By David Brand
Queens Daily Eagle
Council Member Costa Constantinides, chair of the Committee on Environmental Protection, called on the U.S. Army Corps of Engineers to reconsider the existing proposals to protect New York City against confounding storm surges, which currently don’t account for sea levels rising at an alarming pace.
Constantinides introduced a resolution in the City Council Wednesday that, if passed, would call on the Corps to completely reassess its resiliency plan.
“Rising sea levels pose an extreme, immediate danger for the 500,000 New Yorkers who live near our shores,” said Constantinides. “Frankly, it’s shocking the Corps is giving an incomplete answer to the question of how we make New York City more resilient.
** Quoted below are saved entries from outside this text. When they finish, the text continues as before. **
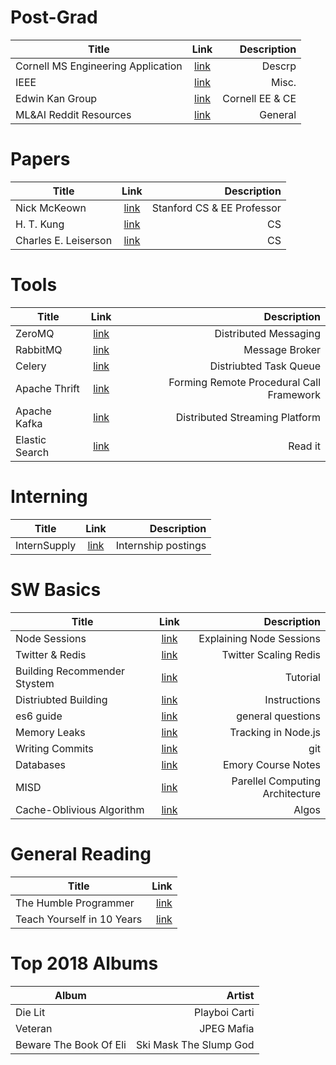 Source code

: 
# Post-Grad
|Title|Link|Description|
|-----|:--:|----------:|
|Cornell MS Engineering Application|[link](https://tech.cornell.edu/admissions/meng-application/)|Descrp|
|IEEE|[link](https://www.computer.org/)|Misc.|
|Edwin Kan Group|[link](http://kan.ece.cornell.edu/openings/)|Cornell EE & CE|
|ML&AI Reddit Resources|[link](https://www.reddit.com/r/cscareerquestions/comments/5knyia/how_to_stay_up_to_date_with_all_the_mlaideep/)|General|

# Papers
|Title|Link|Description|
|-----|:--:|----------:|
|Nick McKeown| [link](http://yuba.stanford.edu/~nickm/papers/)| Stanford CS & EE Professor|
|H. T. Kung|[link](https://en.wikipedia.org/wiki/H._T._Kung)|CS|
|Charles E. Leiserson|[link](https://en.wikipedia.org/wiki/Charles_E._Leiserson)|CS|

# Tools
|Title|Link|Description|
|-----|:--:|----------:|
|ZeroMQ|[link](http://zeromq.org/)|Distributed Messaging|
|RabbitMQ|[link](https://www.rabbitmq.com/)|Message Broker|
|Celery|[link](http://www.celeryproject.org/)|Distriubted Task Queue|
|Apache Thrift|[link](https://thrift.apache.org/)|Forming Remote Procedural Call Framework|
|Apache Kafka|[link](https://kafka.apache.org/)|Distributed Streaming Platform|
|Elastic Search|[link](https://www.elastic.co/)|Read it|

# Interning
|Title|Link|Description|
|-----|:--:|----------:|
|InternSupply|[link](https://www.intern.supply/)|Internship postings|

# SW Basics
|Title|Link|Description|
|-----|:--:|----------:|
|Node Sessions|[link](https://stormpath.com/blog/everything-you-ever-wanted-to-know-about-node-dot-js-sessions)|Explaining Node Sessions|
|Twitter & Redis|[link](http://highscalability.com/blog/2014/9/8/how-twitter-uses-redis-to-scale-105tb-ram-39mm-qps-10000-ins.html)|Twitter Scaling Redis|
|Building Recommender Stystem|[link](https://buildingrecommenders.wordpress.com/)|Tutorial|
|Distriubted Building|[link](http://www.hpcs.cs.tsukuba.ac.jp/~tatebe/lecture/h23/dsys/dsd-tutorial.html)|Instructions|
|es6 guide|[link](http://www.punch.cool/community/questions-answers/engineering/ecmascript6/)|general questions|
|Memory Leaks|[link](https://www.toptal.com/nodejs/debugging-memory-leaks-node-js-applications)|Tracking in Node.js|
|Writing Commits|[link](https://chris.beams.io/posts/git-commit/)|git|
|Databases|[link](http://www.mathcs.emory.edu/~cheung/Courses/554/Syllabus/syl.html#CURRENT)|Emory Course Notes|
|MISD|[link](https://en.wikipedia.org/wiki/MISD)|Parellel Computing Architecture|
|Cache-Oblivious Algorithm|[link](https://en.wikipedia.org/wiki/Cache-oblivious_algorithm)|Algos|

# General Reading
|Title|Link|
|-----|---:|
|The Humble Programmer|[link](https://www.cs.utexas.edu/~EWD/transcriptions/EWD03xx/EWD340.html)|
|Teach Yourself in 10 Years|[link](http://wiki.c2.com/?TeachYourselfProgrammingInTenYears)|

# Top 2018 Albums
|Album|Artist|
|-----|------:|
|Die Lit|Playboi Carti|
|Veteran|JPEG Mafia|
|Beware The Book Of Eli| Ski Mask The Slump God|
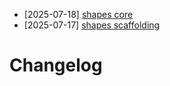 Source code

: - [2025-07-18] [shapes core](https://github.com/RubricLab/shapes/commit/b68b864bcba279c5e0e2c706f19b8db96cfc51d9)
- [2025-07-17] [shapes scaffolding](https://github.com/RubricLab/shapes/commit/781119619fd4139d374192c6c5eb4d2cf7db8719)
# Changelog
The public deserves to give its say on these proposals, which I strongly urge the Corps to reconsider altogether.”
Constantinides said the public been deprived of sufficient time to comment on the New York/New Jersey Harbor and Tributaries Focus Area Feasibility Study, which he said could have huge and costly effects in the long run.
Constantinides urged the federal agency to extend the public comment period 90 days beyond its Sept. 20 deadline. He said there have been few hearings across the 150 mile zone, which stretches from Troy, N.Y. to Newark, N.J.
The feasibility study came after Hurricane Sandy battered the coasts of New York City, Long Island and New Jersey October 2012.
The study’s each estimated to cost tens of billions of dollars, propose gates and barriers at various points in New York Harbor and the Long Island Sound. Sadly, these don’t consider the expected one-foot sea level increase by 2050, contaminants being contained within the harbor, or how wildlife such as striped bass, sturgeon, and eels may see a disruption in their migratory habits.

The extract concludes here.